## [PROBLEM STATEMENT]
Print word for word the first line of the records below and every following line through the one containing "the measured state."; print nothing else.

#####

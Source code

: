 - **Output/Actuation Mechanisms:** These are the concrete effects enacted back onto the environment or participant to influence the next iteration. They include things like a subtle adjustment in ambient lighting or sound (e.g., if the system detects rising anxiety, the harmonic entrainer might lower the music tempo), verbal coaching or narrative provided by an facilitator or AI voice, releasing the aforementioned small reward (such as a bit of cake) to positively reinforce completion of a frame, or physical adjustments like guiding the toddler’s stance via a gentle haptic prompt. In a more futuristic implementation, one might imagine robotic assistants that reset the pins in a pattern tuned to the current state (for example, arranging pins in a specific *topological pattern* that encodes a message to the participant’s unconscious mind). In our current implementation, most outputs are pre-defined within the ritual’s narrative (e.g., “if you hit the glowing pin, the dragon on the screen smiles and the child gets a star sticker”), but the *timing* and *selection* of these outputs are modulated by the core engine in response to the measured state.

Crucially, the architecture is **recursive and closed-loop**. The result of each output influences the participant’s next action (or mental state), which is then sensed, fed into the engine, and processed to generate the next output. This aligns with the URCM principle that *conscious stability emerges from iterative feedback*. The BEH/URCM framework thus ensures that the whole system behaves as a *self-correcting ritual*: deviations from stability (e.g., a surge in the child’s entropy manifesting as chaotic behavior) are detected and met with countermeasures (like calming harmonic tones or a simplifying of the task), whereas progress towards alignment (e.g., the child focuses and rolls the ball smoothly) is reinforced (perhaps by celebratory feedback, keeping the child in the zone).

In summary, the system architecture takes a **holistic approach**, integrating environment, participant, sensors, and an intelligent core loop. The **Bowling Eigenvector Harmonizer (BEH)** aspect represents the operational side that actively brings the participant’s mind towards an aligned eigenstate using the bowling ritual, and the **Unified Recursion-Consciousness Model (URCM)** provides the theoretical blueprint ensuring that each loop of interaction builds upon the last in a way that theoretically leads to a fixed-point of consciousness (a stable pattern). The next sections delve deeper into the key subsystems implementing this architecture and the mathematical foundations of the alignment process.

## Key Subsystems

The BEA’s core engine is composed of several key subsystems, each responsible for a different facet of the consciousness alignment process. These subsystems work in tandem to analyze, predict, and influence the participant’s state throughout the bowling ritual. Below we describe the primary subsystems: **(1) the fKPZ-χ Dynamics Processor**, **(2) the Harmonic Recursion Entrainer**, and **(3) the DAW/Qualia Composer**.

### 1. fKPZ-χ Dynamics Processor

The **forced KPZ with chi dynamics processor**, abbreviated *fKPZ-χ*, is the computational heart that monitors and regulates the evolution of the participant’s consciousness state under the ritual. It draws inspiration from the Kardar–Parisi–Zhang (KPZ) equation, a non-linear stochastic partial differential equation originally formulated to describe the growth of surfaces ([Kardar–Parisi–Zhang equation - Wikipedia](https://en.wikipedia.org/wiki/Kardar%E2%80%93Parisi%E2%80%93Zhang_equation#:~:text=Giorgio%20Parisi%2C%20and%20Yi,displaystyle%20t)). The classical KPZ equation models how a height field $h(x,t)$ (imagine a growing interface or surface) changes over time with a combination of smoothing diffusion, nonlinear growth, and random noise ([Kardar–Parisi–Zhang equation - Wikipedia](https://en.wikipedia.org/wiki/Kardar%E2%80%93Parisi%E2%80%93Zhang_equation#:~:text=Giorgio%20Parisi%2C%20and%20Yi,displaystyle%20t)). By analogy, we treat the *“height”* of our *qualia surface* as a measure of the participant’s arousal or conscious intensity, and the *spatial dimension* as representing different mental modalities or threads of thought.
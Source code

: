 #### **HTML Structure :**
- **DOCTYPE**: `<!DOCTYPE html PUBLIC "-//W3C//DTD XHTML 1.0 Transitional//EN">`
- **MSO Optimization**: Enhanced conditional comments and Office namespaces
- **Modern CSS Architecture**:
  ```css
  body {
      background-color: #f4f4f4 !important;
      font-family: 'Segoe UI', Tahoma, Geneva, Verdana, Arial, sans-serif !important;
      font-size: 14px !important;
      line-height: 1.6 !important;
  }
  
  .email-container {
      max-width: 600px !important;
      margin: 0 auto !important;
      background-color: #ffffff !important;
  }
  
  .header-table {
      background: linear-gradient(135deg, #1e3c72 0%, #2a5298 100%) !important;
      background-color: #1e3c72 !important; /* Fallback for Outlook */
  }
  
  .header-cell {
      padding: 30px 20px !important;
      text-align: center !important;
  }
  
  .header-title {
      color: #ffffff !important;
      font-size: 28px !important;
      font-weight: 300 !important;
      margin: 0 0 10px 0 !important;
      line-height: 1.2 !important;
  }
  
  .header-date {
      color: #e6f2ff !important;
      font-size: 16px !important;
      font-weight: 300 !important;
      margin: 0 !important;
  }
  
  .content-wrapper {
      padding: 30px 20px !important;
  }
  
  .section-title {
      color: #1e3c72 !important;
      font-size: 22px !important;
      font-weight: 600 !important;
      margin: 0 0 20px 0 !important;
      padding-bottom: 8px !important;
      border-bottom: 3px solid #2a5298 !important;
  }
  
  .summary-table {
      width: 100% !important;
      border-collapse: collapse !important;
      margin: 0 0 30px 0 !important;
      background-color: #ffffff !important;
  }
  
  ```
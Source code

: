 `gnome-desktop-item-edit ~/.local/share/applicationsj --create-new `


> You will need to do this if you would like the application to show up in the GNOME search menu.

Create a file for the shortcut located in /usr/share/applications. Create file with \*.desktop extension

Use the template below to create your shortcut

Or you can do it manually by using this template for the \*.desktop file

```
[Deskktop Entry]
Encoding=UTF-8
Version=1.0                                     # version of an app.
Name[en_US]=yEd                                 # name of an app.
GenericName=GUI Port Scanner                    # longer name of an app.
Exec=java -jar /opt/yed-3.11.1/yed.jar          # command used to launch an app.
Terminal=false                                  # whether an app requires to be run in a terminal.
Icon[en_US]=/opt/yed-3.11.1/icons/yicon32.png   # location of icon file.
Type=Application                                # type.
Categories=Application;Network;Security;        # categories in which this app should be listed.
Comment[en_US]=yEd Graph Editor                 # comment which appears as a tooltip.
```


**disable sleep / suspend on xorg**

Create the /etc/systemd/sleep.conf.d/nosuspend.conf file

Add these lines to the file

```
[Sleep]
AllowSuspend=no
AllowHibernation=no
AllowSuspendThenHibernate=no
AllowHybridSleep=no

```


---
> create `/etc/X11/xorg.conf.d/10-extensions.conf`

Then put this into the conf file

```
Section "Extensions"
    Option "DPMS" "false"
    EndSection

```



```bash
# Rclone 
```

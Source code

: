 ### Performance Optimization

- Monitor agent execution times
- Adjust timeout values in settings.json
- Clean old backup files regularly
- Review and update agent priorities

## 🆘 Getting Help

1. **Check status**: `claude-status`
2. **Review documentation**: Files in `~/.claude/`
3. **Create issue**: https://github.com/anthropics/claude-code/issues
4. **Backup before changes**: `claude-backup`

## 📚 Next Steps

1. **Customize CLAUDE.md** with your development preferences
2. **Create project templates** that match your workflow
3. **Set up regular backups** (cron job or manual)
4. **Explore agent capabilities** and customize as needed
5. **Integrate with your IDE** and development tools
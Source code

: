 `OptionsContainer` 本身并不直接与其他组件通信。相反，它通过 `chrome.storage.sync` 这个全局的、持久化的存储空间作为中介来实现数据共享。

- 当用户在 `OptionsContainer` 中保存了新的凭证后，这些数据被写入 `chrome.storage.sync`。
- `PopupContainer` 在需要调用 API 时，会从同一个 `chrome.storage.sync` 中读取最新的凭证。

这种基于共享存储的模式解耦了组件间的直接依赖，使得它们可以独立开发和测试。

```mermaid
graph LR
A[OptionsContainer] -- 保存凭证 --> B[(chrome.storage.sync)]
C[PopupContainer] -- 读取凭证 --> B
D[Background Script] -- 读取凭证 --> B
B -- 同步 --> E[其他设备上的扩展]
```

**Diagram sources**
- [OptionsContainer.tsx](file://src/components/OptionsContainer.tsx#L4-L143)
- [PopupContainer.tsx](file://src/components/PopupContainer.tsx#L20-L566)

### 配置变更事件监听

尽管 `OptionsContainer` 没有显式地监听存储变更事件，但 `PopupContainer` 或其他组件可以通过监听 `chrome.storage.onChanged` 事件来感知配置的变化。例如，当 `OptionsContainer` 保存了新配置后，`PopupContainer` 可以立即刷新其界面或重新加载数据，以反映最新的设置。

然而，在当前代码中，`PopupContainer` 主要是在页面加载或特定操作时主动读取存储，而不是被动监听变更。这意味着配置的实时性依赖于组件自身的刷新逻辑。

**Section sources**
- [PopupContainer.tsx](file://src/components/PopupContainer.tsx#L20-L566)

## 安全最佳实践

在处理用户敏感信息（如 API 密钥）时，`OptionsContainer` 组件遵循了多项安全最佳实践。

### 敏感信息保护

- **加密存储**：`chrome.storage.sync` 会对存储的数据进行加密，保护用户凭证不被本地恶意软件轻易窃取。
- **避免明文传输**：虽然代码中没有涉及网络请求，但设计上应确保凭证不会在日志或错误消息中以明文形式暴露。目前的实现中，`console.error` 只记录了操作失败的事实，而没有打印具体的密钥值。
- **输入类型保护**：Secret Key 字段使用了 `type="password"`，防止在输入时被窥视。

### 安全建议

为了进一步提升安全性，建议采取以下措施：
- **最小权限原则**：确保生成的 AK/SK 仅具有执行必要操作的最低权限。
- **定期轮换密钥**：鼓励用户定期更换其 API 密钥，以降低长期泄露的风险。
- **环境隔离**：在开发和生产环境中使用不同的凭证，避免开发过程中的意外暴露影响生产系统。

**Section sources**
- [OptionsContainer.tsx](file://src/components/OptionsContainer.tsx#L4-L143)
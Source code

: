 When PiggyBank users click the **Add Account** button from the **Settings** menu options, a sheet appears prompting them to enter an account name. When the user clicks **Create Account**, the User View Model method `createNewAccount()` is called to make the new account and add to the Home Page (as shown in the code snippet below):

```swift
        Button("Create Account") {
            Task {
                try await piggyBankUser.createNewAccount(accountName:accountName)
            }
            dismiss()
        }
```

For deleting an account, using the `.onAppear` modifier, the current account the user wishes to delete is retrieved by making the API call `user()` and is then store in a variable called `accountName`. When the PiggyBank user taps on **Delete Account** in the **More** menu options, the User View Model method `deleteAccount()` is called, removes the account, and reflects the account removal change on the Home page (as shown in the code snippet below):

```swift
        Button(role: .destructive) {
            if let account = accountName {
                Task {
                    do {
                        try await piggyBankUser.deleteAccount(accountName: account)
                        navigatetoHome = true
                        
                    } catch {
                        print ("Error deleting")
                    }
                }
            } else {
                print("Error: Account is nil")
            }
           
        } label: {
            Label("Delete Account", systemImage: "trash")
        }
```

#####

## [ANSWER FOR THIS EXERCISE]
Source code

: - **Output/Actuation Mechanisms:** These are the concrete effects enacted back onto the environment or participant to influence the next iteration. They include things like a subtle adjustment in ambient lighting or sound (e.g., if the system detects rising anxiety, the harmonic entrainer might lower the music tempo), verbal coaching or narrative provided by an facilitator or AI voice, releasing the aforementioned small reward (such as a bit of cake) to positively reinforce completion of a frame, or physical adjustments like guiding the toddler’s stance via a gentle haptic prompt. In a more futuristic implementation, one might imagine robotic assistants that reset the pins in a pattern tuned to the current state (for example, arranging pins in a specific *topological pattern* that encodes a message to the participant’s unconscious mind). In our current implementation, most outputs are pre-defined within the ritual’s narrative (e.g., “if you hit the glowing pin, the dragon on the screen smiles and the child gets a star sticker”), but the *timing* and *selection* of these outputs are modulated by the core engine in response to the measured state.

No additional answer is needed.